You have fair children five, madame, So kind: You have fair children five, madame, So kind:
Your good man left you children three; Whence came these twain for company, All so kind?
"A letter came from the war, Marine, So kind: A letter came from the war, Marine, So kind: A while I wept for the good man dead, But another good man in a while I wed, All so kind."
The bold Marine he drained his glass, So kind: The bold Marine he drained his glass, So kind. He said not a word, though the tears they flowed, But back to his regiment took the road, All so kind.
MARY LESLIE
_Before Vittoria, June_ 20, 1813
O Mary Leslie, blithe and shrill The bugles blew for Spain: And you below the Castle Hill Stood in the crowd your lane. Then hearts were wild to watch us pass, Yet laith to let us go! While mine said, "Fare-ye-well, my lass!" And yours, "God keep my Jo!"
Here by the bivouac fire, above These fields of savage play, I'll lift my love to meet thy love Twa thousand miles away,
Where yonder, yonder by the stars, Nightlong there rins a burn, And maids with lovers at the wars May list their wraiths' return.
More careless yet my spirit grows Of fame, more sick of blood: But I can think of Badajoz, And yet that God is good. Beyond the siege, beyond the stour, Beyond the sack of towns, I reach to pluck ae lily-floo'r Where leaders press for crowns.
O Mary! lily! bow'd and wet With mair than mornin's rain! The bugles up the Lawnmarket Shall sound us home again.

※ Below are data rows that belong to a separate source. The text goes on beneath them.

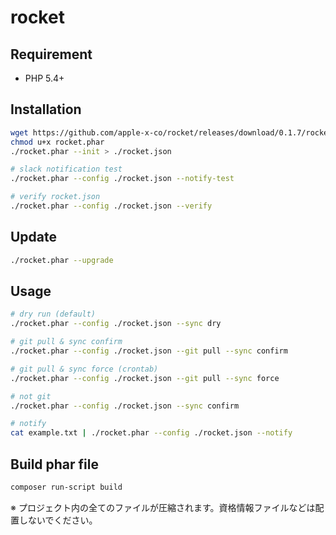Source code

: # rocket

## Requirement

* PHP 5.4+

## Installation

```bash
wget https://github.com/apple-x-co/rocket/releases/download/0.1.7/rocket.phar
chmod u+x rocket.phar
./rocket.phar --init > ./rocket.json
```

```bash
# slack notification test
./rocket.phar --config ./rocket.json --notify-test

# verify rocket.json
./rocket.phar --config ./rocket.json --verify
```

## Update

```bash
./rocket.phar --upgrade
```

## Usage

```bash
# dry run (default)
./rocket.phar --config ./rocket.json --sync dry

# git pull & sync confirm
./rocket.phar --config ./rocket.json --git pull --sync confirm

# git pull & sync force (crontab)
./rocket.phar --config ./rocket.json --git pull --sync force

# not git
./rocket.phar --config ./rocket.json --sync confirm

# notify
cat example.txt | ./rocket.phar --config ./rocket.json --notify
```

## Build phar file

```bash
composer run-script build
```

※ プロジェクト内の全てのファイルが圧縮されます。資格情報ファイルなどは配置しないでください。
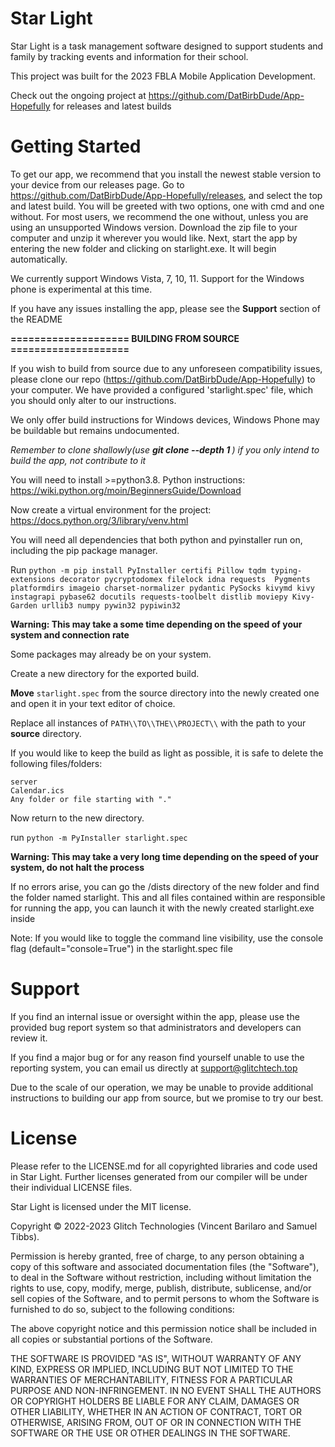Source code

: # Star Light

Star Light is a task management software designed to support students and family by tracking events and information for 
their school. 

This project was built for the 2023 FBLA Mobile Application Development.

Check out the ongoing project at https://github.com/DatBirbDude/App-Hopefully for releases and latest builds

# Getting Started

To get our app, we recommend that you install the newest stable version to your device from our releases page. 
Go to https://github.com/DatBirbDude/App-Hopefully/releases, and select the top and latest build. You will be greeted
with two options, one with cmd and one without. For most users, we recommend the one without, unless you are using an 
unsupported Windows version. Download the zip file to your computer and unzip it wherever you would like. Next, start 
the app by entering the new folder and clicking on starlight.exe. It will begin automatically.

We currently support Windows Vista, 7, 10, 11. Support for the Windows phone is experimental at this time.

If you have any issues installing the app, please see the **Support** section of the README

**==================== BUILDING FROM SOURCE ====================**

If you wish to build from source due to any unforeseen compatibility issues, please clone our repo 
(https://github.com/DatBirbDude/App-Hopefully) to your computer. We have provided a configured 'starlight.spec' file, 
which you should only alter to our instructions.

We only offer build instructions for Windows devices, Windows Phone may be buildable but remains undocumented.

*Remember to clone shallowly(use **git clone --depth 1 <url>**) if you only intend to build the app, not contribute to 
it*

You will need to install >=python3.8.
Python instructions: https://wiki.python.org/moin/BeginnersGuide/Download

Now create a virtual environment for the project: https://docs.python.org/3/library/venv.html

You will need all dependencies that both python and pyinstaller run on, including the pip package manager.

Run `python -m pip install PyInstaller certifi Pillow tqdm typing-extensions decorator pycryptodomex filelock idna requests 
Pygments platformdirs imageio charset-normalizer pydantic PySocks kivymd kivy instagrapi pybase62 docutils
requests-toolbelt distlib moviepy Kivy-Garden urllib3 numpy pywin32 pypiwin32`

**Warning: This may take a some time depending on the speed of your system and connection rate**

Some packages may already be on your system.

Create a new directory for the exported build.

**Move** `starlight.spec` from the source directory into the newly created one and open it in your text editor of 
choice.

Replace all instances of `PATH\\TO\\THE\\PROJECT\\` with the path to your **source** directory.

If you would like to keep the build as light as possible, it is safe to delete the following files/folders:
```
server
Calendar.ics
Any folder or file starting with "."
```

Now return to the new directory.

run `python -m PyInstaller starlight.spec`

**Warning: This may take a very long time depending on the speed of your system, do not halt the process**

If no errors arise, you can go the /dists directory of the new folder and find the folder named starlight. This and all
files contained within are responsible for running the app, you can launch it with the newly created starlight.exe 
inside

Note: If you would like to toggle the command line visibility, use the console flag (default="console=True") in the 
starlight.spec file

# Support

If you find an internal issue or oversight within the app, please use the provided bug report system so that 
administrators and developers can review it.

If you find a major bug or for any reason find yourself unable to use the reporting system, you can email us directly at
support@glitchtech.top

Due to the scale of our operation, we may be unable to provide additional instructions to building our app from source,
but we promise to try our best.

# License

Please refer to the LICENSE.md for all copyrighted libraries and code used in Star Light. Further licenses 
generated from our compiler will be under their individual LICENSE files.

Star Light is licensed under the MIT license.

Copyright © 2022-2023 Glitch Technologies (Vincent Barilaro and Samuel Tibbs).

Permission is hereby granted, free of charge, to any person obtaining a copy
of this software and associated documentation files (the "Software"), to deal
in the Software without restriction, including without limitation the rights
to use, copy, modify, merge, publish, distribute, sublicense, and/or sell
copies of the Software, and to permit persons to whom the Software is
furnished to do so, subject to the following conditions:

The above copyright notice and this permission notice shall be included in
all copies or substantial portions of the Software.

THE SOFTWARE IS PROVIDED "AS IS", WITHOUT WARRANTY OF ANY KIND, EXPRESS OR
IMPLIED, INCLUDING BUT NOT LIMITED TO THE WARRANTIES OF MERCHANTABILITY,
FITNESS FOR A PARTICULAR PURPOSE AND NON-INFRINGEMENT. IN NO EVENT SHALL THE
AUTHORS OR COPYRIGHT HOLDERS BE LIABLE FOR ANY CLAIM, DAMAGES OR OTHER
LIABILITY, WHETHER IN AN ACTION OF CONTRACT, TORT OR OTHERWISE, ARISING FROM,
OUT OF OR IN CONNECTION WITH THE SOFTWARE OR THE USE OR OTHER DEALINGS IN
THE SOFTWARE.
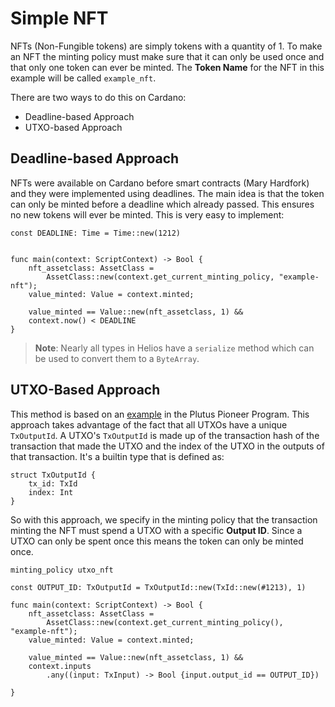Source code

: # Simple NFT

NFTs (Non-Fungible tokens) are simply tokens with a quantity of 1.
To make an NFT the minting policy must make sure that it can only be used once and that only one token can ever be minted.
The **Token Name** for the NFT in this example will be called `example_nft`.

There are two ways to do this on Cardano:

- Deadline-based Approach
- UTXO-based Approach

## Deadline-based Approach

NFTs were available on Cardano before smart contracts (Mary Hardfork) and they were implemented using deadlines.
The main idea is that the token can only be minted before a deadline which already passed.
This ensures no new tokens will ever be minted.
This is very easy to implement:

```go, noplaypen
const DEADLINE: Time = Time::new(1212)


func main(context: ScriptContext) -> Bool {
    nft_assetclass: AssetClass = 
        AssetClass::new(context.get_current_minting_policy, "example-nft");
    value_minted: Value = context.minted;

    value_minted == Value::new(nft_assetclass, 1) && 
    context.now() < DEADLINE
}
```

> **Note**: Nearly all types in Helios have a `serialize` method which can be used to convert them to a `ByteArray`.

## UTXO-Based Approach

This method is based on an [example](https://plutus-pioneer-program.readthedocs.io/en/latest/pioneer/week5.html) in the Plutus Pioneer Program.
This approach takes advantage of the fact that all UTXOs have a unique `TxOutputId`.
A UTXO's `TxOutputId` is made up of the transaction hash of the transaction that made the UTXO and the index of the UTXO in the outputs of that transaction.
It's a builtin type that is defined as:

```go, noplaypen
struct TxOutputId {
    tx_id: TxId
    index: Int
}
```

So with this approach, we specify in the minting policy that the transaction minting the NFT must spend a UTXO with a specific **Output ID**.
Since a UTXO can only be spent once this means the token can only be minted once.

```go, noplaypen
minting_policy utxo_nft

const OUTPUT_ID: TxOutputId = TxOutputId::new(TxId::new(#1213), 1)

func main(context: ScriptContext) -> Bool {
    nft_assetclass: AssetClass = 
        AssetClass::new(context.get_current_minting_policy(), "example-nft");
    value_minted: Value = context.minted;

    value_minted == Value::new(nft_assetclass, 1) && 
    context.inputs
        .any((input: TxInput) -> Bool {input.output_id == OUTPUT_ID})

}
```
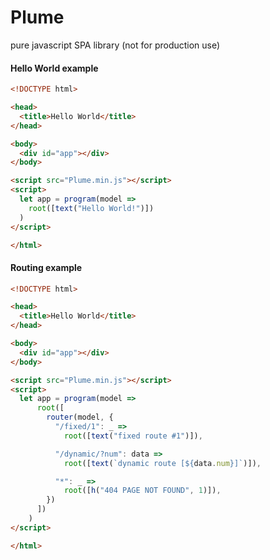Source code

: # Plume
pure javascript SPA library (not for production use)

#### Hello World example

```html
<!DOCTYPE html>

<head>
  <title>Hello World</title>
</head>

<body>
  <div id="app"></div>
</body>

<script src="Plume.min.js"></script>
<script>
  let app = program(model =>
    root([text("Hello World!")])
  )
</script>

</html>
```

#### Routing example
```html
<!DOCTYPE html>

<head>
  <title>Hello World</title>
</head>

<body>
  <div id="app"></div>
</body>

<script src="Plume.min.js"></script>
<script>
  let app = program(model =>
      root([
        router(model, {
          "/fixed/1": _ =>
            root([text("fixed route #1")]),

          "/dynamic/?num": data =>
            root([text(`dynamic route [${data.num}]`)]),

          "*": _ =>
            root([h("404 PAGE NOT FOUND", 1)]),
        })
      ])
    )
</script>

</html>
```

Then fare-ye-well, these foreign lands, And be damn'd their bitter drouth. With your dear face between my hands And the cup held to my mouth, My love, It's clean cup to my mouth!
JENIFER'S LOVE
Small is my secret--let it pass-- Small in your life the share I had, Who sat beside you in the class, Awed by the bright superior lad: Whom yet with hot and eager face I prompted when he missed his place.
For you the call came swift and soon: But sometimes in your holidays You meet me trudging home at noon To dinner through the dusty ways, And recognized, and with a nod Passed on, but never guessed--thank God!
Truly our ways were separate. I bent myself to hoe and drill,
Yea, with an honest man to mate, Fulfilling God Almighty's will; And bore him children. But my prayers Were yours--and, only after, theirs.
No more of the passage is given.